*Exercise details:*
Will you quote precisely the lines that run from the top of the material below to the line containing "resources limits |", both ends included?

*Data in this exercise:*
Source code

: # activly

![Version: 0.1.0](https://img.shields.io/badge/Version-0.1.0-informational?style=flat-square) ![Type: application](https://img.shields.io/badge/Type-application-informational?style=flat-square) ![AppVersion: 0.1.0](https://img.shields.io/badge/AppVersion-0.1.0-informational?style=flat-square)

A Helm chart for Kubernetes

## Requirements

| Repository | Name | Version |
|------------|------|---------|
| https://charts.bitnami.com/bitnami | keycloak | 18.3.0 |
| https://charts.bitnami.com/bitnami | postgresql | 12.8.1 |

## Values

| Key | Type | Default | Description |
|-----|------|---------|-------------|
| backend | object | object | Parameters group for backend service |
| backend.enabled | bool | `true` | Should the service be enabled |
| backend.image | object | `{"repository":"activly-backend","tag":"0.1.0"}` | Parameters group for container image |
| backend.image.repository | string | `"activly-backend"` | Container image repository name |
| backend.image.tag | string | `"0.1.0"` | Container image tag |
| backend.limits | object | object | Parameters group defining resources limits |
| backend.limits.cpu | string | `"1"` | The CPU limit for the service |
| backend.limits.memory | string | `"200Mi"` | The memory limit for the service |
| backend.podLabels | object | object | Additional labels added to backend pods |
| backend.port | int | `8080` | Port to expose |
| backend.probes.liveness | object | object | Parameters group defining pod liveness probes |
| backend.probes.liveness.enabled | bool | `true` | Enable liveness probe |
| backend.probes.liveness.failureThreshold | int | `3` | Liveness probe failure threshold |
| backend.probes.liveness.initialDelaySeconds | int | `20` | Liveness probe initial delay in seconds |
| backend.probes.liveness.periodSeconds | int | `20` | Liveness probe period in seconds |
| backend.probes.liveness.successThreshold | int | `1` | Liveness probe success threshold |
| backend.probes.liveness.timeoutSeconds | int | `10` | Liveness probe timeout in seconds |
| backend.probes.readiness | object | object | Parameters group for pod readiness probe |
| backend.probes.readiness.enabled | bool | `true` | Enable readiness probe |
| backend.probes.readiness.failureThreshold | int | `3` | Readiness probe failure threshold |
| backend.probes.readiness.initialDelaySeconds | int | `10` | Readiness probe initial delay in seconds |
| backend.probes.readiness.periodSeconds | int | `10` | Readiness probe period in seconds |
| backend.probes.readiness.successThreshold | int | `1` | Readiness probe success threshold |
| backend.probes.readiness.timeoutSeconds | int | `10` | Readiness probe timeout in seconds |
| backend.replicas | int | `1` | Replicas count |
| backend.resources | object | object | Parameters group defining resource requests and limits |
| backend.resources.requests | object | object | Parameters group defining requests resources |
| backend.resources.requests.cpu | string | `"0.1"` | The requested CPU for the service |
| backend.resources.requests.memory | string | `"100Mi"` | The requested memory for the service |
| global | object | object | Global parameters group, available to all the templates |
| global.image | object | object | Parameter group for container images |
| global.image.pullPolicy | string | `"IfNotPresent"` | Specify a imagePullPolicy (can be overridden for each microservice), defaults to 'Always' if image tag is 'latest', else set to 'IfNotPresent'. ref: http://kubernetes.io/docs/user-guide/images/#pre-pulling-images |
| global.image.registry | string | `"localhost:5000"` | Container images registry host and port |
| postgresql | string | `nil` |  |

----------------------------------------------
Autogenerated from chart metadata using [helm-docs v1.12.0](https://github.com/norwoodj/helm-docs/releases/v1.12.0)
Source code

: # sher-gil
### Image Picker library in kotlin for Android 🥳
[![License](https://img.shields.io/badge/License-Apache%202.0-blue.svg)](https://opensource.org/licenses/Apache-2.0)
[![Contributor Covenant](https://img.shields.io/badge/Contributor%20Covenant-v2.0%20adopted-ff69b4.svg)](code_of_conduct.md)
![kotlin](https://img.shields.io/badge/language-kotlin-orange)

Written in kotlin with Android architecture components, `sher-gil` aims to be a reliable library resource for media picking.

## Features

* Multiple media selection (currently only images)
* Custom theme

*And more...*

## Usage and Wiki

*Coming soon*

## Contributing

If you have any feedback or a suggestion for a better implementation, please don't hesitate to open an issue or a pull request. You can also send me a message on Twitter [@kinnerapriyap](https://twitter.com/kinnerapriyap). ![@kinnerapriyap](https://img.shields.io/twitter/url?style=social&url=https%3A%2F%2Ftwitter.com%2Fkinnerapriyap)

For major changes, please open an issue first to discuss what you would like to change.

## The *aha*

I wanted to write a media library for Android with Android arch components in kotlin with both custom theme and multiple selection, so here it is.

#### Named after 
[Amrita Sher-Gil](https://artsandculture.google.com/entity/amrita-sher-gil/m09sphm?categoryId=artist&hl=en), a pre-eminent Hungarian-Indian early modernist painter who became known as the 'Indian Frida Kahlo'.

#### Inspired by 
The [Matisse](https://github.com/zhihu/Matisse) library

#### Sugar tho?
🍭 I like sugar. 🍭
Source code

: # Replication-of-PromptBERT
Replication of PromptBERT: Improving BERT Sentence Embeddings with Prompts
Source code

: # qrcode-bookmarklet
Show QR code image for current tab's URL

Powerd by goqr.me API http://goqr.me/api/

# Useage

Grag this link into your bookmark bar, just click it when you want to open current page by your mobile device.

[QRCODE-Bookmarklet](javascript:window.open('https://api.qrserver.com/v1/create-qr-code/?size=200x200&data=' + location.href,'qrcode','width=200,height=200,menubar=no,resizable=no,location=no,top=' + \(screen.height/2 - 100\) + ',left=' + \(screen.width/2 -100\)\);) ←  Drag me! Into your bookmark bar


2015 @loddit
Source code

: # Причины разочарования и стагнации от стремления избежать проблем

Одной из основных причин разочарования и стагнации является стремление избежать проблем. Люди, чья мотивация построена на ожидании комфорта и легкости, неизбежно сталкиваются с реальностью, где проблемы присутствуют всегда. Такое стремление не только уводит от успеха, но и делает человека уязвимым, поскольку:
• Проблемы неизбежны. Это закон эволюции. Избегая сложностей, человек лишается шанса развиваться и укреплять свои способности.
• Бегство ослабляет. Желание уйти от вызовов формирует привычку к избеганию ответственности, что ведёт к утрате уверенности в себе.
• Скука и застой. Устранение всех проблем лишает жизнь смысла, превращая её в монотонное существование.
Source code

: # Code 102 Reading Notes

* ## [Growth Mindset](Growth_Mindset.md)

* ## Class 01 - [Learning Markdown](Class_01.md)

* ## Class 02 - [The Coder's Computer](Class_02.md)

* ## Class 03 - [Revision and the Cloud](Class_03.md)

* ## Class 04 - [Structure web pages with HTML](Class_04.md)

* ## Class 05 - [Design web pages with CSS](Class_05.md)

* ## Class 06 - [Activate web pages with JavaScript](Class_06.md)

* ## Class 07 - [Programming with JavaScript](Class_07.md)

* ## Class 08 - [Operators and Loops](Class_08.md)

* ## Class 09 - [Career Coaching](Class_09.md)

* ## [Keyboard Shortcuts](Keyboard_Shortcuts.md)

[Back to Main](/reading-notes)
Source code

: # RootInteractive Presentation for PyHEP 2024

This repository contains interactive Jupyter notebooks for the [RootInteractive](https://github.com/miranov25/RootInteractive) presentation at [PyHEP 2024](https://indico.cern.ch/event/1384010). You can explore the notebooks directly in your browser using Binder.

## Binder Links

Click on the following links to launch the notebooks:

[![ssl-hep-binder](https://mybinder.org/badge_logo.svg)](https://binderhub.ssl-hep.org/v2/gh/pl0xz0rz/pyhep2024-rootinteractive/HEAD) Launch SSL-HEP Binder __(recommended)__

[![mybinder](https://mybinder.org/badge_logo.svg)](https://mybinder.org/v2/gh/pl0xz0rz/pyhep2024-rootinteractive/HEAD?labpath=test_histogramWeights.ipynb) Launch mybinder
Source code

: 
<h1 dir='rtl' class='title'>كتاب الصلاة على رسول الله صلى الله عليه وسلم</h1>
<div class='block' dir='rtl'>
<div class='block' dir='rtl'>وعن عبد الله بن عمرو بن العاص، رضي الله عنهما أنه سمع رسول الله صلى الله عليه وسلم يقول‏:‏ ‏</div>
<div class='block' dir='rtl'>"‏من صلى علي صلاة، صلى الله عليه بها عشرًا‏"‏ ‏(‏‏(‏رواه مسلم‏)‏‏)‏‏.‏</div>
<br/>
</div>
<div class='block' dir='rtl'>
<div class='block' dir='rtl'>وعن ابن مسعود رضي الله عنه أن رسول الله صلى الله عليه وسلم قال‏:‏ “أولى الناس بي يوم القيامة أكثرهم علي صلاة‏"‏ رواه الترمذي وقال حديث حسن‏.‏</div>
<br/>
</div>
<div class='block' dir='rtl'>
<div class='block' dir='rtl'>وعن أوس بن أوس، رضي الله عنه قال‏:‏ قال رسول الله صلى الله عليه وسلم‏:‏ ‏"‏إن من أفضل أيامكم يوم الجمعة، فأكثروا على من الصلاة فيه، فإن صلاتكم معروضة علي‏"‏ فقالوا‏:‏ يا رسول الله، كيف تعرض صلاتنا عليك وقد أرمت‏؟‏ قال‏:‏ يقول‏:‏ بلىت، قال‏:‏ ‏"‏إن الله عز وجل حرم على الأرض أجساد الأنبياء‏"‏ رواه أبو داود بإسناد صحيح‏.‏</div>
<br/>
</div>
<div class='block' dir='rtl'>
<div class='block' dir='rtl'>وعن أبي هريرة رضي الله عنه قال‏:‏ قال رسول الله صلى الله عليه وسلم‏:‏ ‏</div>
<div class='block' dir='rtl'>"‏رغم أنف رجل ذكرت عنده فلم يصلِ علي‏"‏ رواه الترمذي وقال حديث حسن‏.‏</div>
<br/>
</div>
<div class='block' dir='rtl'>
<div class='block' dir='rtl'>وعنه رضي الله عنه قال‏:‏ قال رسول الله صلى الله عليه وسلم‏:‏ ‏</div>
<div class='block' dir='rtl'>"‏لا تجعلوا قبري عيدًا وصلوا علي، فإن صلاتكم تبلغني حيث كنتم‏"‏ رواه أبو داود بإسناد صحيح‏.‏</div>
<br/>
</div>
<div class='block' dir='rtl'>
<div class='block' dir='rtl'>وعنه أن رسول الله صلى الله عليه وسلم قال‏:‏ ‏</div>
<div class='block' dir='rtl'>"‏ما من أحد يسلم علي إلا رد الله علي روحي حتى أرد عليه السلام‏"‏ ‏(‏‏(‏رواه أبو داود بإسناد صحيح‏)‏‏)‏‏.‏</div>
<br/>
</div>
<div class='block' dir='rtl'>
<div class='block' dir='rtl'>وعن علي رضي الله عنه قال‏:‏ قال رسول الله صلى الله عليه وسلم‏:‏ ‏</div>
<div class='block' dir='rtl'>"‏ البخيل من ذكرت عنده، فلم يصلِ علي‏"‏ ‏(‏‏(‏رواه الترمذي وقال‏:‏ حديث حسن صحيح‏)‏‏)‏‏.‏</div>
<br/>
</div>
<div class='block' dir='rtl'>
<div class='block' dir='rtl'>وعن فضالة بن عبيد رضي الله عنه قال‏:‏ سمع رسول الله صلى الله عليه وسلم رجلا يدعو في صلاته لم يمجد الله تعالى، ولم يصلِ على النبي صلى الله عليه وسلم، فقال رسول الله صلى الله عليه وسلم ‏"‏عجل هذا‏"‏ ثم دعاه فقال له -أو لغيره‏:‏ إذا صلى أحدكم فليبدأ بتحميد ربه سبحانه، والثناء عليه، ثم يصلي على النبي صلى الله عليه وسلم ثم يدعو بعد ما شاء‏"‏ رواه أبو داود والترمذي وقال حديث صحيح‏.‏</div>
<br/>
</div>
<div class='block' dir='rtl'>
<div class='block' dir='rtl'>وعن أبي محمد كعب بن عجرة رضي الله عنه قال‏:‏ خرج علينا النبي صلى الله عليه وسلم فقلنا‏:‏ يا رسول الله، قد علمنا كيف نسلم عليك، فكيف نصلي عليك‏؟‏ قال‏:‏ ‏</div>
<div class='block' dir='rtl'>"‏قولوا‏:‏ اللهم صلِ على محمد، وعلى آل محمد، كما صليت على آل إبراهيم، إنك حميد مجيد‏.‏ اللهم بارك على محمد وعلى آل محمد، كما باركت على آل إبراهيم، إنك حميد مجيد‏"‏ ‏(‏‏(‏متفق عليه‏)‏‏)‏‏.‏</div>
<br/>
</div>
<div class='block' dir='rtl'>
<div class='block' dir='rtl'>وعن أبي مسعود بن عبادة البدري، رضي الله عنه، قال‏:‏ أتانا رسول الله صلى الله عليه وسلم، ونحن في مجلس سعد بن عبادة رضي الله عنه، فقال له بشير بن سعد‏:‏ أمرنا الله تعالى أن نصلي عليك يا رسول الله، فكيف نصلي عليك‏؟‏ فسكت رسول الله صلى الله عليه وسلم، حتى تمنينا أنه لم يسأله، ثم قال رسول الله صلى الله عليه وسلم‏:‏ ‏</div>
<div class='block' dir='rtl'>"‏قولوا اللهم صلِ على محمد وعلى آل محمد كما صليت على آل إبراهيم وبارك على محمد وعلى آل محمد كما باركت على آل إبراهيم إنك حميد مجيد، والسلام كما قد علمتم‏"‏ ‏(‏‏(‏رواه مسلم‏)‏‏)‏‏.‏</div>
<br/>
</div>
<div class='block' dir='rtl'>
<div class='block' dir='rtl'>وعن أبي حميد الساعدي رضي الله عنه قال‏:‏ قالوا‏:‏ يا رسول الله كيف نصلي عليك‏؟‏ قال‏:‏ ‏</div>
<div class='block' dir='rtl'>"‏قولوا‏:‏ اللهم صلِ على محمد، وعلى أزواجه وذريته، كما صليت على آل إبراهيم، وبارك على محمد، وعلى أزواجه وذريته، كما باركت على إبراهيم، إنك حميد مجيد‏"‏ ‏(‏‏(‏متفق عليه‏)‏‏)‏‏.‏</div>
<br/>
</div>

*Written reply:*
Source code

: # activly

![Version: 0.1.0](https://img.shields.io/badge/Version-0.1.0-informational?style=flat-square) ![Type: application](https://img.shields.io/badge/Type-application-informational?style=flat-square) ![AppVersion: 0.1.0](https://img.shields.io/badge/AppVersion-0.1.0-informational?style=flat-square)

A Helm chart for Kubernetes

## Requirements

| Repository | Name | Version |
|------------|------|---------|
| https://charts.bitnami.com/bitnami | keycloak | 18.3.0 |
| https://charts.bitnami.com/bitnami | postgresql | 12.8.1 |

## Values

| Key | Type | Default | Description |
|-----|------|---------|-------------|
| backend | object | object | Parameters group for backend service |
| backend.enabled | bool | `true` | Should the service be enabled |
| backend.image | object | `{"repository":"activly-backend","tag":"0.1.0"}` | Parameters group for container image |
| backend.image.repository | string | `"activly-backend"` | Container image repository name |
| backend.image.tag | string | `"0.1.0"` | Container image tag |
| backend.limits | object | object | Parameters group defining resources limits |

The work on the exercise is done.